Benefit from exploration and development of coalbed methane and shale gas, studies on the pores in shale and coal have attracted much attention. In recent years, there have been many achievements on pores of coal and shale reservoir and the pore size distribution, pore types, fractal characteristics have been understood (Yao and Liu 2012; Xue et al. 2012; Clarkson et al. 2013; Zhang et al. 2014; Wang et al. 2014; Dong et al. 2015; Okolo et al. 2015; Pan et al. 2015; Sakhaee-Pour and Bryant 2015; Xiong et al. 2015). Coal and shale both have a wide pore size range, from nm scale to μm scale (Wang et al. 2014; Li et al. 2015).
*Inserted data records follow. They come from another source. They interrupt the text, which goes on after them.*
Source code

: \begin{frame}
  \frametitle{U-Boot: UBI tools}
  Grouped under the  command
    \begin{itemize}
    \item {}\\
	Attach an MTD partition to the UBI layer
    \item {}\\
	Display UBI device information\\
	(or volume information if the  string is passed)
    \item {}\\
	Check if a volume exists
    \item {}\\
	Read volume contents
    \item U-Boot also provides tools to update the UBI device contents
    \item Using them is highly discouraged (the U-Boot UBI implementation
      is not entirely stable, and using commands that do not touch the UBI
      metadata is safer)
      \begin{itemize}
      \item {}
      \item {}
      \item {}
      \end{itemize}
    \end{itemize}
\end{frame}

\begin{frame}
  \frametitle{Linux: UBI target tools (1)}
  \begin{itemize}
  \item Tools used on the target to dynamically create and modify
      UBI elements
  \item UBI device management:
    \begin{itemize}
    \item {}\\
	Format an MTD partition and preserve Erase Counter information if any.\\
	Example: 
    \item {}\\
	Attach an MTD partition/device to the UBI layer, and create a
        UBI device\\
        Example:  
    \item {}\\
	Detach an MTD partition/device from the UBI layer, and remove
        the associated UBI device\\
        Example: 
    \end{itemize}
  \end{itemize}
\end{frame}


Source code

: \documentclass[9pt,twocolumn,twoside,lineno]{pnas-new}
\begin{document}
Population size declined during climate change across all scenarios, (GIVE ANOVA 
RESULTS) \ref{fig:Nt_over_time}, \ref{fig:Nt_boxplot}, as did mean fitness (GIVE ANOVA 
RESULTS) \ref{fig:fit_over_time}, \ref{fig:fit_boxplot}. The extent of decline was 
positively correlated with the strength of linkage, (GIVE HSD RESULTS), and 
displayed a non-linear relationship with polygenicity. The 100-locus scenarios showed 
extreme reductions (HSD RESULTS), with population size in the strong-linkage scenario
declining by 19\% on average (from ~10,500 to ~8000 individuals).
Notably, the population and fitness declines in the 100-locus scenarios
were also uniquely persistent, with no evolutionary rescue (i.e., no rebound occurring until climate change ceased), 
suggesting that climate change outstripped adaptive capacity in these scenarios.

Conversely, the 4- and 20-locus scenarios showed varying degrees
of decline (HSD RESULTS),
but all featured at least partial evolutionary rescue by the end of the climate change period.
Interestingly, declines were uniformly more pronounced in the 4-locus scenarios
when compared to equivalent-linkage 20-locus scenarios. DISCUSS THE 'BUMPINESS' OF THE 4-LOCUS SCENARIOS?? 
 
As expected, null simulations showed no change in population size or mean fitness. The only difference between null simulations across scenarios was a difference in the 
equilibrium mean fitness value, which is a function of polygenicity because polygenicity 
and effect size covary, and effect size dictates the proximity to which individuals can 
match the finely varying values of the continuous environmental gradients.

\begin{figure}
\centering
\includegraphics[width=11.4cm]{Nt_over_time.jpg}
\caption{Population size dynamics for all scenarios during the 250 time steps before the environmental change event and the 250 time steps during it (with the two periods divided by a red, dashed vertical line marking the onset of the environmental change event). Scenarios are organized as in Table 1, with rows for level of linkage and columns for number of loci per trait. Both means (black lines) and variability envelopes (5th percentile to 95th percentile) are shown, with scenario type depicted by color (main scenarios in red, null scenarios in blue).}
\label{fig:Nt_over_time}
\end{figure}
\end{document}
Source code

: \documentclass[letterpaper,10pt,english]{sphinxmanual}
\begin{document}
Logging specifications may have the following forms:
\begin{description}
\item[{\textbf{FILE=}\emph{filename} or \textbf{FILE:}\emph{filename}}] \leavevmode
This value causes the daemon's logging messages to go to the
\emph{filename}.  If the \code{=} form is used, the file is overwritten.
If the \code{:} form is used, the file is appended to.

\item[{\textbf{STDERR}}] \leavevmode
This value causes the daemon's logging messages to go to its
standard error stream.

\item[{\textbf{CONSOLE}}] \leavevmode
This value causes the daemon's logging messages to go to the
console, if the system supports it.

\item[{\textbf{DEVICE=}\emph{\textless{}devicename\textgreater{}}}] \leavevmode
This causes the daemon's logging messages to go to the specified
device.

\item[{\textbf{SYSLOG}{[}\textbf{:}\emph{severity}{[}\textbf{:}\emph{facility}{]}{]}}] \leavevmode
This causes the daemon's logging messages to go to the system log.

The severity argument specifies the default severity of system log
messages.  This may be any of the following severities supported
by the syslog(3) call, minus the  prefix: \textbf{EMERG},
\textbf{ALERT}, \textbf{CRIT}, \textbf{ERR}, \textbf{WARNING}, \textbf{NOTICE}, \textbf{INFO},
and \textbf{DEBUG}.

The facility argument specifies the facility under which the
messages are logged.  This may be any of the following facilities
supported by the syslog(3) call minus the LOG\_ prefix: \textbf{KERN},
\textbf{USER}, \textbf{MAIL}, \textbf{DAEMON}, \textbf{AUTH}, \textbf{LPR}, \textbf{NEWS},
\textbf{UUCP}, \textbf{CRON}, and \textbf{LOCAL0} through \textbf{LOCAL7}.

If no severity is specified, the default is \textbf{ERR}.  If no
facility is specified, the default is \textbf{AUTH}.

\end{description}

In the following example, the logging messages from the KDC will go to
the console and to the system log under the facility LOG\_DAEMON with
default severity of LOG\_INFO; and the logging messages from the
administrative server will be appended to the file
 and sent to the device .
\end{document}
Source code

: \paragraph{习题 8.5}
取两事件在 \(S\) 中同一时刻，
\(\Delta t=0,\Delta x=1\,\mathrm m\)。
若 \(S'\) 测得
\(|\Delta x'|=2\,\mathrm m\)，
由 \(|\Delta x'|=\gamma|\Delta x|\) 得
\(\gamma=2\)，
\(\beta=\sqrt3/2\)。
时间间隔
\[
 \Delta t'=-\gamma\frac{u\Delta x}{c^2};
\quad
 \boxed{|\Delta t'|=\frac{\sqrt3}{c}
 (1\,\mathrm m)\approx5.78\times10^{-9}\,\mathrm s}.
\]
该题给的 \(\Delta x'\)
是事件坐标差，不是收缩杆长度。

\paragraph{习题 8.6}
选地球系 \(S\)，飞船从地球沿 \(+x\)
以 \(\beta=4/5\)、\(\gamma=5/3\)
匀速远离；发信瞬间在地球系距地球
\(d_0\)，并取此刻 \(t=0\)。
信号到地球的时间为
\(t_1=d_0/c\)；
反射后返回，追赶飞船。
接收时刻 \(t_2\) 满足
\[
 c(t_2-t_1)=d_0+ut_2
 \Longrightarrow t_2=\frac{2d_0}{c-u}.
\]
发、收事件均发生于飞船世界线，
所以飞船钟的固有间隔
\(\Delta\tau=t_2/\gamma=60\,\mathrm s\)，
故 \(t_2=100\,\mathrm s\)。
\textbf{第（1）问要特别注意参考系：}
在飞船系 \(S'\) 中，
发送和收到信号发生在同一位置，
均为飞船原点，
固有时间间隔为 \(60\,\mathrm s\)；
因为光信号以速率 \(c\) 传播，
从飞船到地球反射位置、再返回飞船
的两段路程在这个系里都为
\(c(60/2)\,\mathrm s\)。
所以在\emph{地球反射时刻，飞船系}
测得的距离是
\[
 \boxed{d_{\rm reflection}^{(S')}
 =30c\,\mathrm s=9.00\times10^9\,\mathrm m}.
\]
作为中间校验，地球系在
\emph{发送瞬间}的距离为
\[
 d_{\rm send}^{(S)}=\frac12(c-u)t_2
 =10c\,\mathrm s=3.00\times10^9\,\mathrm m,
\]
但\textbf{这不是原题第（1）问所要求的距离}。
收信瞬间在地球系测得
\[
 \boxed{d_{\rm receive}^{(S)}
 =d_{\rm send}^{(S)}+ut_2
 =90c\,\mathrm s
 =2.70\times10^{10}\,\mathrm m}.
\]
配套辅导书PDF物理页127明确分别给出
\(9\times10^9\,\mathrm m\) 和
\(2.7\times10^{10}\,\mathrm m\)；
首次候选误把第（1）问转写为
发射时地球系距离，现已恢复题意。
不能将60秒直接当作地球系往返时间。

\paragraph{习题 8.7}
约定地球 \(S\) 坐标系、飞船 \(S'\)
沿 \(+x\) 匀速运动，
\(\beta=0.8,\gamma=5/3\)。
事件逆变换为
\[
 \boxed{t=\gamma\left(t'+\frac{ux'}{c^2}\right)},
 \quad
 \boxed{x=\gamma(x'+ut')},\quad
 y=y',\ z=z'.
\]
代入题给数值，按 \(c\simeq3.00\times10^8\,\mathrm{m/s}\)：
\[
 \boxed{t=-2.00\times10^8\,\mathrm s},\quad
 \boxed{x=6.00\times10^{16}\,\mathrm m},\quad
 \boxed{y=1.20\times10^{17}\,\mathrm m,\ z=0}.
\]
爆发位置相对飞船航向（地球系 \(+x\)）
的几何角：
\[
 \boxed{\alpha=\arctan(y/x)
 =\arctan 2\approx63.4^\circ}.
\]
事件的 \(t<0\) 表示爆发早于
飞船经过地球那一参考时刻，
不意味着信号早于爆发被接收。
High pressure mercury injection experiment is one of the most powerful methods to characterize the pore structure in both shale and coal (Okolo et al. 2015). Also, scanning electron microscope (SEM) experiment makes the pores in shale and coal visual and brings great help for studies of pores.

Recently, fractal is commonly used to investigate the pore structure and surface irregularities of shale and coal (Mahamud and Novo 2008; ; Zhang et al. 2011; Pan et al. 2016; Li et al. 2015; Sun et al. 2015; Yang et al. 2014). Fractal theory is primary used to study nonlinear and irregular characteristics of shapes (Xie 1996; Pan et al. 2016). Mercury porosimetry and gas adsorption methods are the common methods to investigate the fractal feathers of pore structure of coal and shale (Bu et al. 2015; Yang et al. 2014). The investigation results of fractal methods on coal and shale showed that fractal theory is an effective tool to study pores structure in shale and coal (Bu et al. 2015; Pan et al. 2016), and the methane adsorption capacity of shale also has relations with the fractal dimension (Pan et al. 2016).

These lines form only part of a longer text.